(DIRECTIONS) When you find the line with "axioms, all proved" among the records below, reproduce it and each line after it exactly, ending with the line with "consequences of the".

------ RECORDS SUPPLIED

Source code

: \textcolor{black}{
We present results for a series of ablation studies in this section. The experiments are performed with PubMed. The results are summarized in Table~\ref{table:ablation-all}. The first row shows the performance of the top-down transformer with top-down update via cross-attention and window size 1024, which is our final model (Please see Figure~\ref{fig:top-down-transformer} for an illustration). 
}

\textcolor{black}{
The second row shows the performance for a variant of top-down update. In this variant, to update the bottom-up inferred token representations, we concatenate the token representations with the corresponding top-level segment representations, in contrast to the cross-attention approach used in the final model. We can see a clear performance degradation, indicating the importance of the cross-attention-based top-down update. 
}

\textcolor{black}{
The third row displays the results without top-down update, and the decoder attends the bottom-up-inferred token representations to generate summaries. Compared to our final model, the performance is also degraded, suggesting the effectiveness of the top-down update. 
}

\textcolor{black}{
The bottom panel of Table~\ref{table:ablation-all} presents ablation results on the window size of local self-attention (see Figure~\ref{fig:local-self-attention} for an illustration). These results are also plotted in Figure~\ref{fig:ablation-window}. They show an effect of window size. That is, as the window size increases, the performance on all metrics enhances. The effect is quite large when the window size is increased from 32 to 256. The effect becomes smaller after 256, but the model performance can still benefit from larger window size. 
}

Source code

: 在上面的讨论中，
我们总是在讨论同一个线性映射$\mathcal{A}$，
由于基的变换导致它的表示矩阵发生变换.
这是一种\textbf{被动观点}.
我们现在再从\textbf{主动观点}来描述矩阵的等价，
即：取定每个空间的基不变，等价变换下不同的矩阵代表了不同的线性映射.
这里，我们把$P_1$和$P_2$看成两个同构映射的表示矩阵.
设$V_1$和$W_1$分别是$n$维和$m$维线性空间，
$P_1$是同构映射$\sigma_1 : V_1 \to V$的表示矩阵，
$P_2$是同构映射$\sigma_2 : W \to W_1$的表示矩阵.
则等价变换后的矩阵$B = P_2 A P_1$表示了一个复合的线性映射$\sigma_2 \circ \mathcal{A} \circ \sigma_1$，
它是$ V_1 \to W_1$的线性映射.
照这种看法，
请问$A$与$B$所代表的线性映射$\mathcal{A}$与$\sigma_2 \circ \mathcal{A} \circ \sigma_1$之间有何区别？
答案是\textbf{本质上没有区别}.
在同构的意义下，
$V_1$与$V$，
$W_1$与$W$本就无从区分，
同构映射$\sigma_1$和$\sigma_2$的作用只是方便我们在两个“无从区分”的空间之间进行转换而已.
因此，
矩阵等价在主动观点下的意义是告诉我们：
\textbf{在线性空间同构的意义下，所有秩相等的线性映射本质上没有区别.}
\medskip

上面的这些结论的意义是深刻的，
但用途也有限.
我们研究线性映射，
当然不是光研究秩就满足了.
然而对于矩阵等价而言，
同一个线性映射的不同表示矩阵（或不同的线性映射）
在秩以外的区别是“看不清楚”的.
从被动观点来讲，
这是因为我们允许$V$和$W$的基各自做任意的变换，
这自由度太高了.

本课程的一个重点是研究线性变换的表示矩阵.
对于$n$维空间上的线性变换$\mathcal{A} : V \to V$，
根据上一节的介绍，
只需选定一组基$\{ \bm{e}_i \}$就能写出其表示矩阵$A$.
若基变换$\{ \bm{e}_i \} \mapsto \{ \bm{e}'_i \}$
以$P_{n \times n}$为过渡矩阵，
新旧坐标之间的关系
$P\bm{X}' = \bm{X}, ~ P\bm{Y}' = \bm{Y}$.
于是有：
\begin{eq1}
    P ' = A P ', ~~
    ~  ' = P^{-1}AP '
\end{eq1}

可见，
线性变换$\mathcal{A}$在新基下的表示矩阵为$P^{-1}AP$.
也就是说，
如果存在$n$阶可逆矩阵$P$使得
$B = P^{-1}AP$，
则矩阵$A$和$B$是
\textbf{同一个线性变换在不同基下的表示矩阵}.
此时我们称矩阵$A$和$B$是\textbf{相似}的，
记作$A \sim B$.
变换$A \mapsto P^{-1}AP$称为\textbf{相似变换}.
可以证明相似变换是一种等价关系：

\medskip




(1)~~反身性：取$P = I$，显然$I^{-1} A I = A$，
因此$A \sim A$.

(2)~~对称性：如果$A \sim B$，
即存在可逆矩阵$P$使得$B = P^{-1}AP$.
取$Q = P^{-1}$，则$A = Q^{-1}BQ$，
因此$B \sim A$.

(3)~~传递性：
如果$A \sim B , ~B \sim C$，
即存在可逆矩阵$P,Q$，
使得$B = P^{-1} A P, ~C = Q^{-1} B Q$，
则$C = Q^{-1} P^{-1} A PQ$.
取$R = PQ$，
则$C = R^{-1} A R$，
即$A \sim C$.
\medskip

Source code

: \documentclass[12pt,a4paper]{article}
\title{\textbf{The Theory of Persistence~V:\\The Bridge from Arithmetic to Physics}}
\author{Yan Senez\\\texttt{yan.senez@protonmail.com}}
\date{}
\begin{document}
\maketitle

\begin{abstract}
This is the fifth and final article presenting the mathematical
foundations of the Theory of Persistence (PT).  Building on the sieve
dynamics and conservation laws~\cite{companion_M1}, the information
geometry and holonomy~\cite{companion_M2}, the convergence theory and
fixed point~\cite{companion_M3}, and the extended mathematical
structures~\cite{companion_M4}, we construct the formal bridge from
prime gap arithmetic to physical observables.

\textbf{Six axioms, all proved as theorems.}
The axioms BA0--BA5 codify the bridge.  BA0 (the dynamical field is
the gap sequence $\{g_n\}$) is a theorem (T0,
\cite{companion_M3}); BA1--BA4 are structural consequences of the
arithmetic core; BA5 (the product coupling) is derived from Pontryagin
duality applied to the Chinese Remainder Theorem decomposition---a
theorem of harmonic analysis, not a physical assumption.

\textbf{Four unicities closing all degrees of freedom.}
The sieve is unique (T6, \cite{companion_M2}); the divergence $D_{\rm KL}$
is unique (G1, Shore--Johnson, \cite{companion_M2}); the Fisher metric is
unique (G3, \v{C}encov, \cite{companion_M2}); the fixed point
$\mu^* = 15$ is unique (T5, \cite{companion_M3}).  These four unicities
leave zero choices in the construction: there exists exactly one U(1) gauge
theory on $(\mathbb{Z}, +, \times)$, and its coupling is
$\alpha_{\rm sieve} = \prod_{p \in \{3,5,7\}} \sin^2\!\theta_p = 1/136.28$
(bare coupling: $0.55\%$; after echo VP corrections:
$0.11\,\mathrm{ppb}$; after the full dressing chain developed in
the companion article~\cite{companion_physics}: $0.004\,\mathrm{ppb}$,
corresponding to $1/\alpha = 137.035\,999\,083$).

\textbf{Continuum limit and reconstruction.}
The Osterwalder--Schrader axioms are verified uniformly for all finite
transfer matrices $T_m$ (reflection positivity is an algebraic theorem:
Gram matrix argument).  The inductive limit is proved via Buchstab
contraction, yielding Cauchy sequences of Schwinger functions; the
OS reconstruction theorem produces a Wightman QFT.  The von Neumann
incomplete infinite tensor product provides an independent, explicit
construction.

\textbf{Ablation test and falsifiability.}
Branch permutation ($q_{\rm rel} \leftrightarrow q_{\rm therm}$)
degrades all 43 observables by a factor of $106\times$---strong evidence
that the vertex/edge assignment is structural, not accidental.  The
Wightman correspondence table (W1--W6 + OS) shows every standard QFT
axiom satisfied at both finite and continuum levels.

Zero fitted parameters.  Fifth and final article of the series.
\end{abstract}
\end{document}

------------

(RESPONSE TO THIS EXERCISE)
\textbf{Six axioms, all proved as theorems.}
The axioms BA0--BA5 codify the bridge.  BA0 (the dynamical field is
the gap sequence $\{g_n\}$) is a theorem (T0,
\cite{companion_M3}); BA1--BA4 are structural consequences of the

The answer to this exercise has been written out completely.